The Nigerian Ministry of Education has announced ongoing amendments to the country’s proposed tax reform bills aimed at preserving the future of the Tertiary Education Trust Fund (TETFund) beyond 2030.
Nigeria’s Minister of Education Tunji Alausa, addressed the press in Abuja on Thursday, providing insights into the government’s proposed reforms for the education sector.
Earlier this year, President Bola Tinubu directed the National Assembly to review and pass four significant tax reform bills: the Nigeria Tax Bill, the Nigeria Tax Administration Bill, the Nigeria Revenue Service Establishment Bill, and the Joint Revenue Board Establishment Bill. However, one of the provisions within the Tax Administration Bill has raised concerns, as it suggests replacing the education tax with a “development levy,” which could threaten TETFund’s vital revenue stream.

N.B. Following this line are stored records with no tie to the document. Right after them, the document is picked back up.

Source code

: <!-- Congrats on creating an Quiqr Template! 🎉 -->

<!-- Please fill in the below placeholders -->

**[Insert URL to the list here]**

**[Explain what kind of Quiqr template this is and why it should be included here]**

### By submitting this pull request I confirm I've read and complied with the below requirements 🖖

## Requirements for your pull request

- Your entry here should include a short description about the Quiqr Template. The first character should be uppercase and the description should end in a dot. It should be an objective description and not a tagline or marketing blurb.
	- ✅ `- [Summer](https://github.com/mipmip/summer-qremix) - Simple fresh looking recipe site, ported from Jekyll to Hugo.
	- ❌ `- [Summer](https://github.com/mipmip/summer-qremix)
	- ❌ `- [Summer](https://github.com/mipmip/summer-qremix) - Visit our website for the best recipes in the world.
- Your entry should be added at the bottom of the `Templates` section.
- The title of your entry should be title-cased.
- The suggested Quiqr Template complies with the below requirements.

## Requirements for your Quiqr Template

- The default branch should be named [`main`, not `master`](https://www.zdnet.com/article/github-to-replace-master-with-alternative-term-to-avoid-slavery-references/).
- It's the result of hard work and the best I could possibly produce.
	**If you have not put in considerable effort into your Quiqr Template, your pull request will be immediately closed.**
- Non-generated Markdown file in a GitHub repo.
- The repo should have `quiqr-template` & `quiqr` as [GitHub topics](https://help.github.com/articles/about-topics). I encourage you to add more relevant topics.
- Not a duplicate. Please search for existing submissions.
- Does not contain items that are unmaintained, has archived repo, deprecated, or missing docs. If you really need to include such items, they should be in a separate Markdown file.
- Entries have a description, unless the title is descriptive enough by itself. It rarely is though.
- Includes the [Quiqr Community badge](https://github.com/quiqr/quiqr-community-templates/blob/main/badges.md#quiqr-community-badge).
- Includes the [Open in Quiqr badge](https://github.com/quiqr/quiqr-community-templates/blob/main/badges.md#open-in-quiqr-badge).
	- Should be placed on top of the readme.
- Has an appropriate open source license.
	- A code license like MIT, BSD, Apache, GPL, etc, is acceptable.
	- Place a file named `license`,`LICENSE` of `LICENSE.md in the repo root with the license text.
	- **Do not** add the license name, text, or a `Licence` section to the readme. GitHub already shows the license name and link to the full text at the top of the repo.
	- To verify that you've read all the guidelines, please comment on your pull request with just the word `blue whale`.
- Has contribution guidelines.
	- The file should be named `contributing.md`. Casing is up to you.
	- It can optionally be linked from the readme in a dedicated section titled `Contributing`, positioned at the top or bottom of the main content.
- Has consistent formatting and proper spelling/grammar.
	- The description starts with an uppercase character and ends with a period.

TETFund has been a key player in funding infrastructure development across Nigeria’s public tertiary institutions for the past decade, largely relying on education tax, which is a percentage of taxable entities’ profits. The proposed development levy would be implemented in stages, starting at 4% for 2025 and 2026, followed by 3% for 2027 through 2029. According to the plan, 50% of the funds raised through the levy would be allocated to TETFund during the first two years, with its share rising to 66% in the subsequent three years. However, the proposal also states that TETFund’s share would end entirely by 2030, after which only a reduced 2% levy would fund the federal government’s student loan scheme.
This prospect of phasing out TETFund’s funding by 2030 has sparked strong criticism, with stakeholders expressing concerns that it could undermine the agency’s ability to continue supporting the infrastructure and research needs of Nigeria’s tertiary institutions.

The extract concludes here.